Carle Place High School junior Christina Kennedy returns a volley...

Carle Place High School junior Christina Kennedy returns a volley during a Nassau County non-league varsity girls tennis doubles match vs. Glen Cove. (Oct. 15, 2010) Credit: James Escher

Half hour before the biggest match of the regular season, Christina Kennedy straps her knees into place.

You hear the loud, repetitive scratch of Velcro before you see her, crouched as she is among the chattering, playfully jibing, and thoroughly likable members of the Carle Place girls tennis team. She pops up easily. No pain.

Kennedy isn't a born tennis player. A soccer player, sure. A lacrosse player? Definitely. Tennis started in July, after her second knee surgery. She wants to go to Johns Hopkins to become an orthopedic surgeon and said she needs a lacrosse scholarship to do it; ironically, her knees had other plans.

"After my second surgery, I needed to develop my muscles back," she said. Soccer, with its long swaths of open field, was too much, too soon. "Tennis was short bursts and quick adjustments . . . it's built a lot of my muscle back."

With a soft tissue surgery on one knee and realignment on another, it would have been easy to pass off collegiate athletics as a pipe dream. For her, Carle Place tennis - the team that will take anyone, as long as there's space and a willingness to put in the work - was the unlikeliest of second chances.

But if the Frogs, who clinched a Conference III playoff spot after beating Calhoun that day, have an identity, it comes from that sense of scrappiness. Many members are girls who never played before middle school or whose families don't necessarily have the money for extra tennis lessons - something that isn't always the case in the higher conferences, where teams like Syosset and Garden City are known both for their jaw-dropping talent and relative area affluence.

"Those kids have lessons," coach Brian Paradine said. "I've got girls and they're natural athletes, but me and have taught them to play tennis . . . Paul gets girls who have never picked up a racket. We're talking real fundamentals."

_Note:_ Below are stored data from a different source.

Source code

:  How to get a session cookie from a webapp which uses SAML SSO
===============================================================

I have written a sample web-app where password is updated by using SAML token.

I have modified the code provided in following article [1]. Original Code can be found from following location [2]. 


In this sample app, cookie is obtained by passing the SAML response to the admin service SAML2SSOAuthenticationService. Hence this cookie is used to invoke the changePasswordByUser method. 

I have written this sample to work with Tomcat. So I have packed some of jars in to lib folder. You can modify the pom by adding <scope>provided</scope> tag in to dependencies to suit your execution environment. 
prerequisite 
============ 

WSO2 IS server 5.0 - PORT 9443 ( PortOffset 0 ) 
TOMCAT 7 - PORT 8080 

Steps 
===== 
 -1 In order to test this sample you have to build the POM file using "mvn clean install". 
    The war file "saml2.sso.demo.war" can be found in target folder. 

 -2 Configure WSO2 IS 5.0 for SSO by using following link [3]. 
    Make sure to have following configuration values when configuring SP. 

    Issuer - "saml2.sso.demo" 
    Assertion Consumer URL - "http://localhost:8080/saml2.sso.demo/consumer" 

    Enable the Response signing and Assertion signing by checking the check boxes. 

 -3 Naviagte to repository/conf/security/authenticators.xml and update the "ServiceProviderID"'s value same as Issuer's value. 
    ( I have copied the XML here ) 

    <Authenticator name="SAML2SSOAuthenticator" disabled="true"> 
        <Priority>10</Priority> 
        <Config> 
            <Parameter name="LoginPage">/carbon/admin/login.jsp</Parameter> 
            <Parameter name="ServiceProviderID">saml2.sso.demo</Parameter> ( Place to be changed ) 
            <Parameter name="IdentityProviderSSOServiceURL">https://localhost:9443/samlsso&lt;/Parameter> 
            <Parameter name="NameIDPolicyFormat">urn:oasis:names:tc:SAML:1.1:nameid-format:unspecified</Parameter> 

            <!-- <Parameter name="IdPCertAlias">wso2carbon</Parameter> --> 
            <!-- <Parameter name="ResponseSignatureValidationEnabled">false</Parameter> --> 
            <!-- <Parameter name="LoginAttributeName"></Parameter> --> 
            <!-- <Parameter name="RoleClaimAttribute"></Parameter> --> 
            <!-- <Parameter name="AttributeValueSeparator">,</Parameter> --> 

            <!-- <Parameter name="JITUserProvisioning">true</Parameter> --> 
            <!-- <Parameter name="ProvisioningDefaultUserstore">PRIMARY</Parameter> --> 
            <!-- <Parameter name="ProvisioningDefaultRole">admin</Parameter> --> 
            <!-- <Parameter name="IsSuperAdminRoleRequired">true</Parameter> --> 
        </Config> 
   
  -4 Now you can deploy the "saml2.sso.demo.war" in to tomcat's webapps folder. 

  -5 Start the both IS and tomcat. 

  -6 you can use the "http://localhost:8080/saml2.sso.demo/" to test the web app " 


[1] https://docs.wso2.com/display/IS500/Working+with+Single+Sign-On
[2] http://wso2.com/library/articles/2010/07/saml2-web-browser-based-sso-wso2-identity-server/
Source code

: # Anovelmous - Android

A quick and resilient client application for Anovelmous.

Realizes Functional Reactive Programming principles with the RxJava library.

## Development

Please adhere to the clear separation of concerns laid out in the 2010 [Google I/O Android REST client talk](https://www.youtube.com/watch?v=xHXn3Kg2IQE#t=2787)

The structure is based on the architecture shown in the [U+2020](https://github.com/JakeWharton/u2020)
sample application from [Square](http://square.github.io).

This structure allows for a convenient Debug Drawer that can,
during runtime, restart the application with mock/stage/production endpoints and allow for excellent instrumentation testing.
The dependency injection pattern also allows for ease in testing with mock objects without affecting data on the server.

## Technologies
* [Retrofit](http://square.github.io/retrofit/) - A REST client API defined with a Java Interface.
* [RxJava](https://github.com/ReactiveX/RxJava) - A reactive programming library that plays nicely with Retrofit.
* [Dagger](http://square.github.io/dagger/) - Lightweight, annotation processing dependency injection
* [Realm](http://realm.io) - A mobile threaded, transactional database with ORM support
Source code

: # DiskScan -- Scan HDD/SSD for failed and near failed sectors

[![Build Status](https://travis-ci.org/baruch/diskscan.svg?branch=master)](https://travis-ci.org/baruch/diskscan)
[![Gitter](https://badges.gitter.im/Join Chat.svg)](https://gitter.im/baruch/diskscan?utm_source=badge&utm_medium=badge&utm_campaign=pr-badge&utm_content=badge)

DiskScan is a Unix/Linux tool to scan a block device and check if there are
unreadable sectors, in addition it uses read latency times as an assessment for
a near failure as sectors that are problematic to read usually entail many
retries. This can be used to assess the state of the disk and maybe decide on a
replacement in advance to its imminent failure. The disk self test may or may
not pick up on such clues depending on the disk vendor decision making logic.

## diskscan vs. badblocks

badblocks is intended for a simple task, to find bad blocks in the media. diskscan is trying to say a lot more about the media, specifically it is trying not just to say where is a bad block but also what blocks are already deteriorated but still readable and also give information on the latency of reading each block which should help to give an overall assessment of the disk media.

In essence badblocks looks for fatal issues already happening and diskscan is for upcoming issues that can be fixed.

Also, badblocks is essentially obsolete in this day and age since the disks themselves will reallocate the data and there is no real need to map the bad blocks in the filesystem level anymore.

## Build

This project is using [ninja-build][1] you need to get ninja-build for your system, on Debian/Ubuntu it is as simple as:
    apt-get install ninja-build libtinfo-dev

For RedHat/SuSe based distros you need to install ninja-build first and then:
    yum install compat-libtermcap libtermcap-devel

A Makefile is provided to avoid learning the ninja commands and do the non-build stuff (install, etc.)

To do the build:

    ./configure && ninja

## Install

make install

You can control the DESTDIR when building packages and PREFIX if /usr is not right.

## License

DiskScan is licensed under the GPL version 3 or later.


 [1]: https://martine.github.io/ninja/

Give them points for being quick studies. They have access to four courts for two hours after school, but have earned themselves a postseason berth for the first time in three years.

A lot of credit goes to Paradine, who said he overcame a small culture shock when he went from coaching his daughter - a state champion - to coaching girls who were new to the sport. They grew on him, though, and quickly.

"So many of the Carle Place students I've coached put in every bit of effort and enthusiasm as those talented girls who have years of practice and lessons," he said. "They sweat their rear ends off, and they're such sweet kids."

There's Ashley Cole, a softball pitcher who joined to be with her friends and build arm strength; Deepanjali Soni, a ninth-grader who never played before middle school and has advanced to fourth doubles; Kristina Deonaraine, first doubles, who didn't imagine this crew could make it to the playoffs, and Jessica Pisani, one of the few to have a handful of private lessons, who said "there's not one person who hasn't improved."

Paradine is unabashedly proud. Many of his girls are certified academics - three years ago, the Frogs had the highest varsity academics of any team in the state, he said - and athletics don't take precedent.

His first singles, Dhara Kadakia, missed the individual championship Saturday to take the PSATs. Kadakia anchors the team and has been playing since fourth grade. She's only a sophomore and said she knows the feeling of staring across the court at someone older and more experienced - someone who has had the benefit of years of training.

"I see it a lot as first singles," Kadakia said. "You've just got to get in their heads a little."

Kennedy got what she wanted out of the experience - her knees are stronger - but betrays a pride that has nothing to do with her medical school, or lacrosse, or becoming an orthopedic surgeon.

"I've made a lot of improvement," she said, excitedly. "I beat out a lot of girls to play fourth doubles."

As she speaks, Carle Place starts making preparations for the match. The girls - plucked from softball circles and soccer pitches and school libraries, nervously take the court. Kennedy, a junior, surveys the action with a calm befitting a sports veteran.

"Everything," she said, "happens for a reason."